The problem lies with getting the driver classes into the primordial class 
loader when running on YARN.

Basically I need to somehow set the SPARK_CLASSPATH or compute_classpath.sh 
when running on YARN. I’m not sure how to do this when YARN is handling all the 
file copy.

From: Nathan 
<nathan.mccar...@quantium.com.au<mailto:nathan.mccar...@quantium.com.au>>
Date: Wednesday, 15 April 2015 11:49 pm
To: "Wang, Daoyuan" <daoyuan.w...@intel.com<mailto:daoyuan.w...@intel.com>>, 
"user@spark.apache.org<mailto:user@spark.apache.org>" 
<user@spark.apache.org<mailto:user@spark.apache.org>>
Subject: RE: SparkSQL JDBC Datasources API when running on YARN - Spark 1.3.0

Tried with 1.3.0 release (built myself) & the most recent 1.3.1 Snapshot off 
the 1.3 branch.

Haven't tried with 1.4/master.

________________________________
From: Wang, Daoyuan [daoyuan.w...@intel.com<mailto:daoyuan.w...@intel.com>]
Sent: Wednesday, April 15, 2015 5:22 PM
To: Nathan McCarthy; user@spark.apache.org<mailto:user@spark.apache.org>
Subject: RE: SparkSQL JDBC Datasources API when running on YARN - Spark 1.3.0

Can you provide your spark version?

Thanks,
Daoyuan

From: Nathan McCarthy [mailto:nathan.mccar...@quantium.com.au]
Sent: Wednesday, April 15, 2015 1:57 PM
To: Nathan McCarthy; user@spark.apache.org<mailto:user@spark.apache.org>
Subject: Re: SparkSQL JDBC Datasources API when running on YARN - Spark 1.3.0

Just an update, tried with the old JdbcRDD and that worked fine.

From: Nathan 
<nathan.mccar...@quantium.com.au<mailto:nathan.mccar...@quantium.com.au>>
Date: Wednesday, 15 April 2015 1:57 pm
To: "user@spark.apache.org<mailto:user@spark.apache.org>" 
<user@spark.apache.org<mailto:user@spark.apache.org>>
Subject: SparkSQL JDBC Datasources API when running on YARN - Spark 1.3.0

Hi guys,

Trying to use a Spark SQL context’s .load(“jdbc", …) method to create a DF from 
a JDBC data source. All seems to work well locally (master = local[*]), however 
as soon as we try and run on YARN we have problems.

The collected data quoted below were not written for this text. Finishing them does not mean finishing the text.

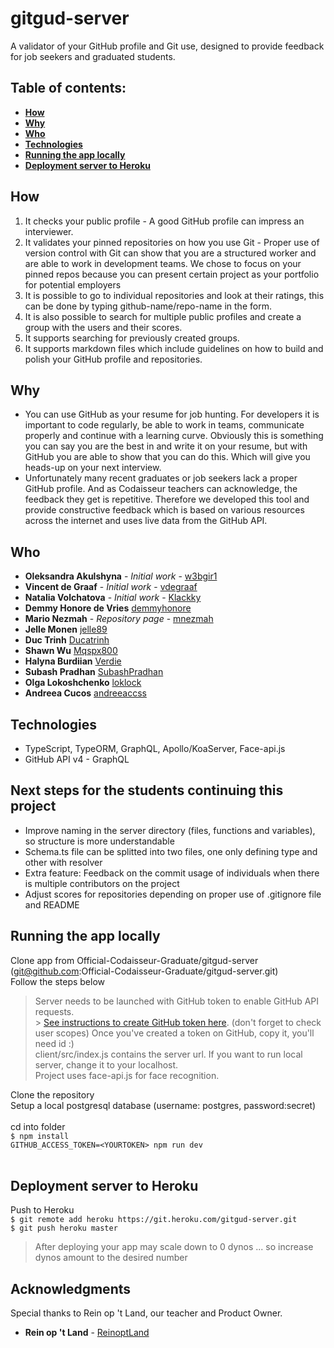# gitgud-server

A validator of your GitHub profile and Git use, designed to provide feedback for job seekers and graduated students.

## Table of contents:

- **[How](#how)**
- **[Why](#why)**
- **[Who](#who)**
- **[Technologies](#technologies)**
- **[Running the app locally](#running-the-app-locally)**
- **[Deployment server to Heroku](#deployment-server-to-heroku)**

## How

1. It checks your public profile - A good GitHub profile can impress an interviewer.
2. It validates your pinned repositories on how you use Git - Proper use of version control with Git can show that you are a structured worker and are able to work in development teams. We chose to focus on your pinned repos because you can present certain project as your portfolio for potential employers
3. It is possible to go to individual repositories and look at their ratings, this can be done by typing github-name/repo-name in the form.
4. It is also possible to search for multiple public profiles and create a group with the users and their scores.
5. It supports searching for previously created groups.
6. It supports markdown files which include guidelines on how to build and polish your GitHub profile and repositories.

## Why

- You can use GitHub as your resume for job hunting. For developers it is important to code regularly, be able to work in teams, communicate properly and continue with a learning curve. Obviously this is something you can say you are the best in and write it on your resume, but with GitHub you are able to show that you can do this. Which will give you heads-up on your next interview.
- Unfortunately many recent graduates or job seekers lack a proper GitHub profile. And as Codaisseur teachers can acknowledge, the feedback they get is repetitive. Therefore we developed this tool and provide constructive feedback which is based on various resources across the internet and uses live data from the GitHub API.

## Who

- **Oleksandra Akulshyna** - _Initial work_ - [w3bgir1](https://github.com/w3bgir1)
- **Vincent de Graaf** - _Initial work_ - [vdegraaf](https://github.com/vdegraaf)
- **Natalia Volchatova** - _Initial work_ - [Klackky](https://github.com/Klackky)
- **Demmy Honore de Vries** [demmyhonore](https://github.com/demmyhonore)
- **Mario Nezmah** - _Repository page_ - [mnezmah](https://github.com/mnezmah)
- **Jelle Monen** [jelle89](https://github.com/jelle89)
- **Duc Trinh** [Ducatrinh](https://github.com/ducatrinh)
- **Shawn Wu** [Mqspx800](https://github.com/Mqspx800)
- **Halyna Burdiian** [Verdie](https://github.com/verdie)
- **Subash Pradhan** [SubashPradhan](https://github.com/SubashPradhan)
- **Olga Lokoshchenko** [loklock](https://github.com/loklock)
- **Andreea Cucos** [andreeaccss](https://github.com/AndreeaCcss)

## Technologies

- TypeScript, TypeORM, GraphQL, Apollo/KoaServer, Face-api.js <br>
- GitHub API v4 - GraphQL <br>

## Next steps for the students continuing this project

- Improve naming in the server directory (files, functions and variables), so structure is more understandable
- Schema.ts file can be splitted into two files, one only defining type and other with resolver
- Extra feature: Feedback on the commit usage of individuals when there is multiple contributors on the project
- Adjust scores for repositories depending on proper use of .gitignore file and README

## Running the app locally

Clone app from Official-Codaisseur-Graduate/gitgud-server (git@github.com:Official-Codaisseur-Graduate/gitgud-server.git)
<br> Follow the steps below <br>

> Server needs to be launched with GitHub token to enable GitHub API requests. <br> > [See instructions to create GitHub token here](https://help.github.com/en/articles/creating-a-personal-access-token-for-the-command-line). (don't forget to check user scopes)
> Once you've created a token on GitHub, copy it, you'll need id :) <br>
> client/src/index.js contains the server url.
> If you want to run local server, change it to your localhost.<br>
> Project uses face-api.js for face recognition.

Clone the repository <br>
Setup a local postgresql database (username: postgres, password:secret)<br>
<br>
cd into folder <br>
`$ npm install` <br>
`GITHUB_ACCESS_TOKEN=<YOURTOKEN> npm run dev` <br>
<br>

## Deployment server to Heroku

Push to Heroku <br>
`$ git remote add heroku https://git.heroku.com/gitgud-server.git`<br>
`$ git push heroku master`<br>

> After deploying your app may scale down to 0 dynos
> ... so increase dynos amount to the desired number

## Acknowledgments

Special thanks to Rein op 't Land, our teacher and Product Owner.

- **Rein op 't Land** - [ReinoptLand](https://github.com/Reinoptland)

We seem to be running into problems with the class path and loading up the JDBC 
driver. I’m using the jTDS 1.3.1 driver, net.sourceforge.jtds.jdbc.Driver.

./bin/spark-shell --jars /tmp/jtds-1.3.1.jar --master yarn-client

When trying to run I get an exception;

scala> sqlContext.load("jdbc", Map("url" -> 
"jdbc:jtds:sqlserver://blah:1433/MyDB;user=usr;password=pwd", "dbtable" -> 
"CUBE.DIM_SUPER_STORE_TBL”))

java.sql.SQLException: No suitable driver found for 
jdbc:jtds:sqlserver://blah:1433/MyDB;user=usr;password=pwd

Thinking maybe we need to force load the driver, if I supply “driver” -> 
“net.sourceforge.jtds.jdbc.Driver” to .load we get;

scala> sqlContext.load("jdbc", Map("url" -> 
"jdbc:jtds:sqlserver://blah:1433/MyDB;user=usr;password=pwd", "driver" -> 
"net.sourceforge.jtds.jdbc.Driver", "dbtable" -> "CUBE.DIM_SUPER_STORE_TBL”))

java.lang.ClassNotFoundException: net.sourceforge.jtds.jdbc.Driver
        at java.net.URLClassLoader$1.run(URLClassLoader.java:366)
        at java.net.URLClassLoader$1.run(URLClassLoader.java:355)
        at java.security.AccessController.doPrivileged(Native Method)
        at java.net.URLClassLoader.findClass(URLClassLoader.java:354)
        at java.lang.ClassLoader.loadClass(ClassLoader.java:425)
        at sun.misc.Launcher$AppClassLoader.loadClass(Launcher.java:308)
        at java.lang.ClassLoader.loadClass(ClassLoader.java:358)
        at java.lang.Class.forName0(Native Method)
        at java.lang.Class.forName(Class.java:191)
        at 
org.apache.spark.sql.jdbc.DefaultSource.createRelation(JDBCRelation.scala:97)
        at org.apache.spark.sql.sources.ResolvedDataSource$.apply(ddl.scala:290)
        at org.apache.spark.sql.SQLContext.load(SQLContext.scala:679)
        at $iwC$$iwC$$iwC$$iwC$$iwC$$iwC$$iwC$$iwC.<init>(<console>:21)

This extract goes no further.